## PROBLEM DETAILS
Repeat the records exactly. Leave out the pictures.

(MATERIAL SUPPLIED Opens)

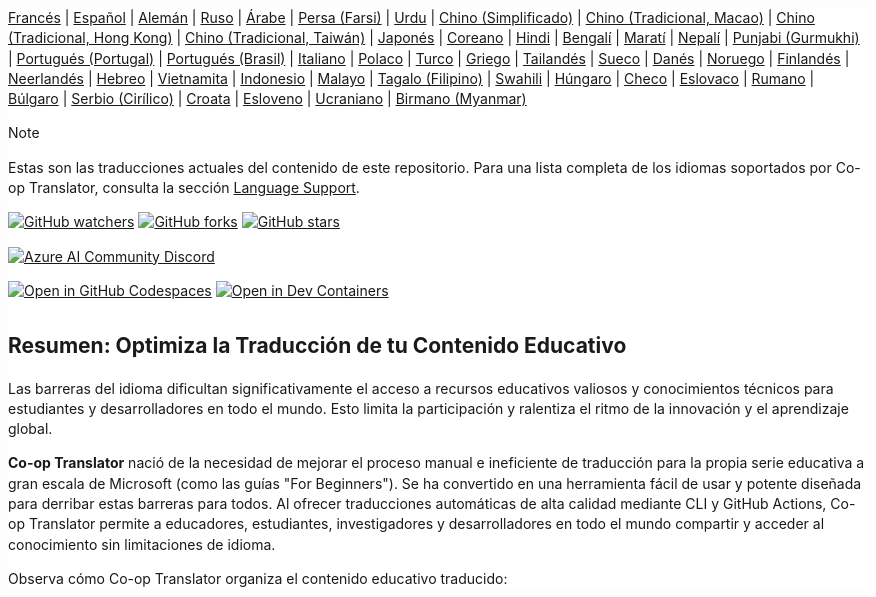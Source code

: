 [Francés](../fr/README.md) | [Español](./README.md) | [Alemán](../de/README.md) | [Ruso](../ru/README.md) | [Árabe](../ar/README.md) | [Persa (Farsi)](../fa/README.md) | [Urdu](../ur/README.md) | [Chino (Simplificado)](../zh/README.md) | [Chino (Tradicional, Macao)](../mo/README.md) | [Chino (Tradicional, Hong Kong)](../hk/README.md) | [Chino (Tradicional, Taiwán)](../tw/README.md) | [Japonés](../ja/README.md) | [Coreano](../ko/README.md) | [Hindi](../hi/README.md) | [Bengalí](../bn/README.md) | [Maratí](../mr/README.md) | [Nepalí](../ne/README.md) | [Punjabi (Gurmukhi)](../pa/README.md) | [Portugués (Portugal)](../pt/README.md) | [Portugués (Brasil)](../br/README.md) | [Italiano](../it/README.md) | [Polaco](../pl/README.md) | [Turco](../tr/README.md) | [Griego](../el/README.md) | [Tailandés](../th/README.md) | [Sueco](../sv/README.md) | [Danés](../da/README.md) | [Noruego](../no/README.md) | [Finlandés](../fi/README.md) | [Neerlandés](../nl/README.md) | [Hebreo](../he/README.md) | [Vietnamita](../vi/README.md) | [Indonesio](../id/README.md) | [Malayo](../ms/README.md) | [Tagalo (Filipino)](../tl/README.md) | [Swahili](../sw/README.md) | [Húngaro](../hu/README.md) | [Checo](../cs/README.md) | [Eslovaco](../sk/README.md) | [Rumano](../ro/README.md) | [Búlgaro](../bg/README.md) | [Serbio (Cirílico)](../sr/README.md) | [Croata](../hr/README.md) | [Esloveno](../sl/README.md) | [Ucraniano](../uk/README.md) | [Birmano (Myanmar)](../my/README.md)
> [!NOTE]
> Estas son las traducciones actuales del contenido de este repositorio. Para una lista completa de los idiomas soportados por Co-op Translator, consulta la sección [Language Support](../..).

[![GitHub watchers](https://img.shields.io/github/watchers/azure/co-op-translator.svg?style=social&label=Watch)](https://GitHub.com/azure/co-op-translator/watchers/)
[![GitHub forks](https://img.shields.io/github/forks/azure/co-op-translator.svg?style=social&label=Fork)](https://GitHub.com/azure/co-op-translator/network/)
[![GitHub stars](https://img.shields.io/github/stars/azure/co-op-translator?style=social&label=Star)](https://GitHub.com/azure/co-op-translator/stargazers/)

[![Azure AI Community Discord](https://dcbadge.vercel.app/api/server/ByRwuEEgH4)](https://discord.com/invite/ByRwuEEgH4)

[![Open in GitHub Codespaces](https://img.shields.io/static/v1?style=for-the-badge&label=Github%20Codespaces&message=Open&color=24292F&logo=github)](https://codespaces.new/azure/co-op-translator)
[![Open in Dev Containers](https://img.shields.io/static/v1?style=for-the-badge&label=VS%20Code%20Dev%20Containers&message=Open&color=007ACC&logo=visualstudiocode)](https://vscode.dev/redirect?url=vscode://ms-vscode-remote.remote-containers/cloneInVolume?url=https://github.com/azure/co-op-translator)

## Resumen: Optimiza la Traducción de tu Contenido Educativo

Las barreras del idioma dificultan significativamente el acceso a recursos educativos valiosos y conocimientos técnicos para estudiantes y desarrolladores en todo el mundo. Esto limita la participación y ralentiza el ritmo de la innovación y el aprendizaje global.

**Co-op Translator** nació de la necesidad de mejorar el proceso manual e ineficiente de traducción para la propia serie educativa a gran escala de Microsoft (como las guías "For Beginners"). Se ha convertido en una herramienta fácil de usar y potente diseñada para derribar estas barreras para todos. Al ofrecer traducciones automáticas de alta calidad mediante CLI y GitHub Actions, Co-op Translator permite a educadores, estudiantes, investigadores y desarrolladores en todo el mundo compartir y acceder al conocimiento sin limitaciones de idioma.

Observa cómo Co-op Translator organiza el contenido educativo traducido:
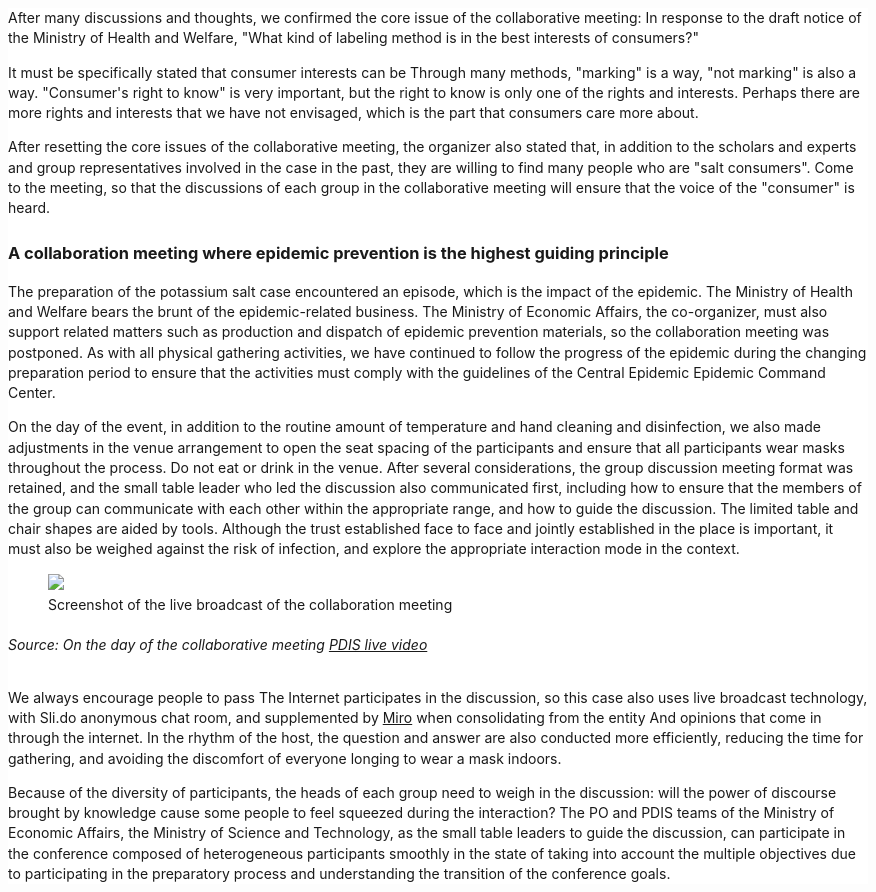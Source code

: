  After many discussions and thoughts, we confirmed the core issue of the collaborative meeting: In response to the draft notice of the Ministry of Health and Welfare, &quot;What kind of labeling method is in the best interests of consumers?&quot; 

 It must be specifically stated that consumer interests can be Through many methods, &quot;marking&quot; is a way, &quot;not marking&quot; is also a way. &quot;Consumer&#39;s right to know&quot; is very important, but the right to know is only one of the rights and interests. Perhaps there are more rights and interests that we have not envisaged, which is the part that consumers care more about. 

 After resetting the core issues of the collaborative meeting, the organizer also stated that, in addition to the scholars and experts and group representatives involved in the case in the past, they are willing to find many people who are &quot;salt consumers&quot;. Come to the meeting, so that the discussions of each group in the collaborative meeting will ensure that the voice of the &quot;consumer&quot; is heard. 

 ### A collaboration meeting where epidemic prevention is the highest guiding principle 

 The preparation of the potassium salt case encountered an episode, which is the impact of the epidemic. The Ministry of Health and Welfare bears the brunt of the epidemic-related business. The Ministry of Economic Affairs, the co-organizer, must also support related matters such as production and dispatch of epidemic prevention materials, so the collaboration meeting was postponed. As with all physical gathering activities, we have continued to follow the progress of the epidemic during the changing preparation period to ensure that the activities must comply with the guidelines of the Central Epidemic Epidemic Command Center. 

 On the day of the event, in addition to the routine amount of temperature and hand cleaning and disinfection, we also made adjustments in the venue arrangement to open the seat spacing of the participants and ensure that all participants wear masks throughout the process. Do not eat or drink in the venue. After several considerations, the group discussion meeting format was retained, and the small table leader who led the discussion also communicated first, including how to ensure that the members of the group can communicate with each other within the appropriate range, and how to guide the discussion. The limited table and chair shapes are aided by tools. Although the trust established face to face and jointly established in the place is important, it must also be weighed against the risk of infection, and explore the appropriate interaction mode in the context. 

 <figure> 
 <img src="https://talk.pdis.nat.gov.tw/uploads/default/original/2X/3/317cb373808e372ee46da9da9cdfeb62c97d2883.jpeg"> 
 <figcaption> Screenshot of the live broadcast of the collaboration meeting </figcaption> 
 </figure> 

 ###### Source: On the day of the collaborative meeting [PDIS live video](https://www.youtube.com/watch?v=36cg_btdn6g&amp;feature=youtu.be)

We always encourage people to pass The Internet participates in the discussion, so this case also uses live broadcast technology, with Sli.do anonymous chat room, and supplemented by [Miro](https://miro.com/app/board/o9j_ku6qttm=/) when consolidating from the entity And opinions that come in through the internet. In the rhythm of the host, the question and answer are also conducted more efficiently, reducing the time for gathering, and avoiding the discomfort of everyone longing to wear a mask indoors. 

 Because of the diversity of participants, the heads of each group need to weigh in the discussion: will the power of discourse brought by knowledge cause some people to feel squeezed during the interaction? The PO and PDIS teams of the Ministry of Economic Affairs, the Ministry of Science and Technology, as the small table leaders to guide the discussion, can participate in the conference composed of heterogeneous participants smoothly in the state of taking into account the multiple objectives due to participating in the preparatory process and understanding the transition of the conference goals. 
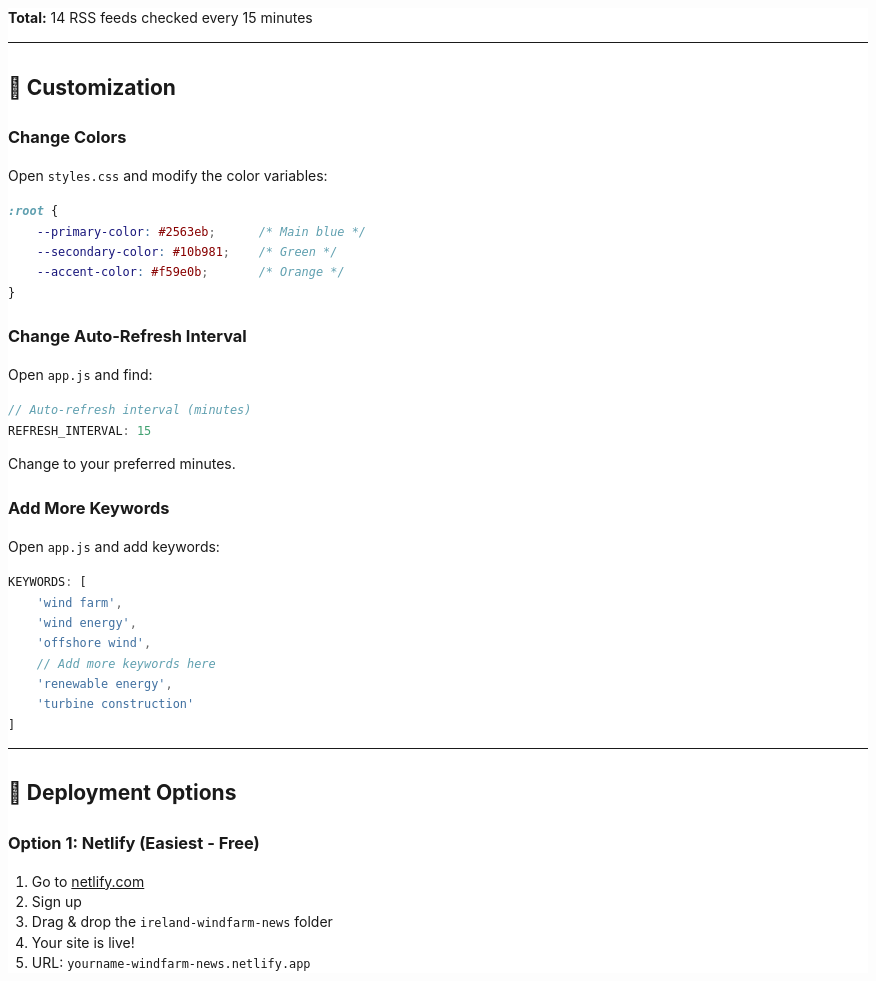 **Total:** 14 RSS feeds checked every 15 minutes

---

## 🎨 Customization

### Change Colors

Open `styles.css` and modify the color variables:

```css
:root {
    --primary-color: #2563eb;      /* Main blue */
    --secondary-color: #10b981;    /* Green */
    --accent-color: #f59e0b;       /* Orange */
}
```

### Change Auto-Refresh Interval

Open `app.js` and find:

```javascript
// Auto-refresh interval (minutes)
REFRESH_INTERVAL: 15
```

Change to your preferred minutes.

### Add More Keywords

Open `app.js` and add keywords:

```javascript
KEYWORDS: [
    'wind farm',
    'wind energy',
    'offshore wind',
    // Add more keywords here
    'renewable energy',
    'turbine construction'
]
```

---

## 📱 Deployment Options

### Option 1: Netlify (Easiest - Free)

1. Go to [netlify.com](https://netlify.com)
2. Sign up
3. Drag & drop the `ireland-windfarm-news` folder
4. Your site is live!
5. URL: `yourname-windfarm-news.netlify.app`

(MATERIAL SUPPLIED Closes)

## ANSWER BOX
Source code

: [Francés](../fr/README.md) | [Español](./README.md) | [Alemán](../de/README.md) | [Ruso](../ru/README.md) | [Árabe](../ar/README.md) | [Persa (Farsi)](../fa/README.md) | [Urdu](../ur/README.md) | [Chino (Simplificado)](../zh/README.md) | [Chino (Tradicional, Macao)](../mo/README.md) | [Chino (Tradicional, Hong Kong)](../hk/README.md) | [Chino (Tradicional, Taiwán)](../tw/README.md) | [Japonés](../ja/README.md) | [Coreano](../ko/README.md) | [Hindi](../hi/README.md) | [Bengalí](../bn/README.md) | [Maratí](../mr/README.md) | [Nepalí](../ne/README.md) | [Punjabi (Gurmukhi)](../pa/README.md) | [Portugués (Portugal)](../pt/README.md) | [Portugués (Brasil)](../br/README.md) | [Italiano](../it/README.md) | [Polaco](../pl/README.md) | [Turco](../tr/README.md) | [Griego](../el/README.md) | [Tailandés](../th/README.md) | [Sueco](../sv/README.md) | [Danés](../da/README.md) | [Noruego](../no/README.md) | [Finlandés](../fi/README.md) | [Neerlandés](../nl/README.md) | [Hebreo](../he/README.md) | [Vietnamita](../vi/README.md) | [Indonesio](../id/README.md) | [Malayo](../ms/README.md) | [Tagalo (Filipino)](../tl/README.md) | [Swahili](../sw/README.md) | [Húngaro](../hu/README.md) | [Checo](../cs/README.md) | [Eslovaco](../sk/README.md) | [Rumano](../ro/README.md) | [Búlgaro](../bg/README.md) | [Serbio (Cirílico)](../sr/README.md) | [Croata](../hr/README.md) | [Esloveno](../sl/README.md) | [Ucraniano](../uk/README.md) | [Birmano (Myanmar)](../my/README.md)
> [!NOTE]
> Estas son las traducciones actuales del contenido de este repositorio. Para una lista completa de los idiomas soportados por Co-op Translator, consulta la sección [Language Support](../..).

[![GitHub watchers](https://img.shields.io/github/watchers/azure/co-op-translator.svg?style=social&label=Watch)](https://GitHub.com/azure/co-op-translator/watchers/)
[![GitHub forks](https://img.shields.io/github/forks/azure/co-op-translator.svg?style=social&label=Fork)](https://GitHub.com/azure/co-op-translator/network/)
[![GitHub stars](https://img.shields.io/github/stars/azure/co-op-translator?style=social&label=Star)](https://GitHub.com/azure/co-op-translator/stargazers/)

[![Azure AI Community Discord](https://dcbadge.vercel.app/api/server/ByRwuEEgH4)](https://discord.com/invite/ByRwuEEgH4)

[![Open in GitHub Codespaces](https://img.shields.io/static/v1?style=for-the-badge&label=Github%20Codespaces&message=Open&color=24292F&logo=github)](https://codespaces.new/azure/co-op-translator)
[![Open in Dev Containers](https://img.shields.io/static/v1?style=for-the-badge&label=VS%20Code%20Dev%20Containers&message=Open&color=007ACC&logo=visualstudiocode)](https://vscode.dev/redirect?url=vscode://ms-vscode-remote.remote-containers/cloneInVolume?url=https://github.com/azure/co-op-translator)

## Resumen: Optimiza la Traducción de tu Contenido Educativo

Las barreras del idioma dificultan significativamente el acceso a recursos educativos valiosos y conocimientos técnicos para estudiantes y desarrolladores en todo el mundo. Esto limita la participación y ralentiza el ritmo de la innovación y el aprendizaje global.

**Co-op Translator** nació de la necesidad de mejorar el proceso manual e ineficiente de traducción para la propia serie educativa a gran escala de Microsoft (como las guías "For Beginners"). Se ha convertido en una herramienta fácil de usar y potente diseñada para derribar estas barreras para todos. Al ofrecer traducciones automáticas de alta calidad mediante CLI y GitHub Actions, Co-op Translator permite a educadores, estudiantes, investigadores y desarrolladores en todo el mundo compartir y acceder al conocimiento sin limitaciones de idioma.

Observa cómo Co-op Translator organiza el contenido educativo traducido:
Source code

:  After many discussions and thoughts, we confirmed the core issue of the collaborative meeting: In response to the draft notice of the Ministry of Health and Welfare, &quot;What kind of labeling method is in the best interests of consumers?&quot; 

 It must be specifically stated that consumer interests can be Through many methods, &quot;marking&quot; is a way, &quot;not marking&quot; is also a way. &quot;Consumer&#39;s right to know&quot; is very important, but the right to know is only one of the rights and interests. Perhaps there are more rights and interests that we have not envisaged, which is the part that consumers care more about. 

 After resetting the core issues of the collaborative meeting, the organizer also stated that, in addition to the scholars and experts and group representatives involved in the case in the past, they are willing to find many people who are &quot;salt consumers&quot;. Come to the meeting, so that the discussions of each group in the collaborative meeting will ensure that the voice of the &quot;consumer&quot; is heard. 

 ### A collaboration meeting where epidemic prevention is the highest guiding principle 

 The preparation of the potassium salt case encountered an episode, which is the impact of the epidemic. The Ministry of Health and Welfare bears the brunt of the epidemic-related business. The Ministry of Economic Affairs, the co-organizer, must also support related matters such as production and dispatch of epidemic prevention materials, so the collaboration meeting was postponed. As with all physical gathering activities, we have continued to follow the progress of the epidemic during the changing preparation period to ensure that the activities must comply with the guidelines of the Central Epidemic Epidemic Command Center. 

 On the day of the event, in addition to the routine amount of temperature and hand cleaning and disinfection, we also made adjustments in the venue arrangement to open the seat spacing of the participants and ensure that all participants wear masks throughout the process. Do not eat or drink in the venue. After several considerations, the group discussion meeting format was retained, and the small table leader who led the discussion also communicated first, including how to ensure that the members of the group can communicate with each other within the appropriate range, and how to guide the discussion. The limited table and chair shapes are aided by tools. Although the trust established face to face and jointly established in the place is important, it must also be weighed against the risk of infection, and explore the appropriate interaction mode in the context. 

 <figure> 
 <img src="https://talk.pdis.nat.gov.tw/uploads/default/original/2X/3/317cb373808e372ee46da9da9cdfeb62c97d2883.jpeg"> 
 <figcaption> Screenshot of the live broadcast of the collaboration meeting </figcaption> 
 </figure> 

 ###### Source: On the day of the collaborative meeting [PDIS live video](https://www.youtube.com/watch?v=36cg_btdn6g&amp;feature=youtu.be)

We always encourage people to pass The Internet participates in the discussion, so this case also uses live broadcast technology, with Sli.do anonymous chat room, and supplemented by [Miro](https://miro.com/app/board/o9j_ku6qttm=/) when consolidating from the entity And opinions that come in through the internet. In the rhythm of the host, the question and answer are also conducted more efficiently, reducing the time for gathering, and avoiding the discomfort of everyone longing to wear a mask indoors. 

 Because of the diversity of participants, the heads of each group need to weigh in the discussion: will the power of discourse brought by knowledge cause some people to feel squeezed during the interaction? The PO and PDIS teams of the Ministry of Economic Affairs, the Ministry of Science and Technology, as the small table leaders to guide the discussion, can participate in the conference composed of heterogeneous participants smoothly in the state of taking into account the multiple objectives due to participating in the preparatory process and understanding the transition of the conference goals. 
 **Total:** 14 RSS feeds checked every 15 minutes

---

## 🎨 Customization

### Change Colors

Open `styles.css` and modify the color variables:

```css
:root {
    --primary-color: #2563eb;      /* Main blue */
    --secondary-color: #10b981;    /* Green */
    --accent-color: #f59e0b;       /* Orange */
}
```

### Change Auto-Refresh Interval

Open `app.js` and find:

```javascript
// Auto-refresh interval (minutes)
REFRESH_INTERVAL: 15
```

Change to your preferred minutes.

### Add More Keywords

Open `app.js` and add keywords:

```javascript
KEYWORDS: [
    'wind farm',
    'wind energy',
    'offshore wind',
    // Add more keywords here
    'renewable energy',
    'turbine construction'
]
```

---

## 📱 Deployment Options

### Option 1: Netlify (Easiest - Free)

1. Go to [netlify.com](https://netlify.com)
2. Sign up
3. Drag & drop the `ireland-windfarm-news` folder
4. Your site is live!
5. URL: `yourname-windfarm-news.netlify.app`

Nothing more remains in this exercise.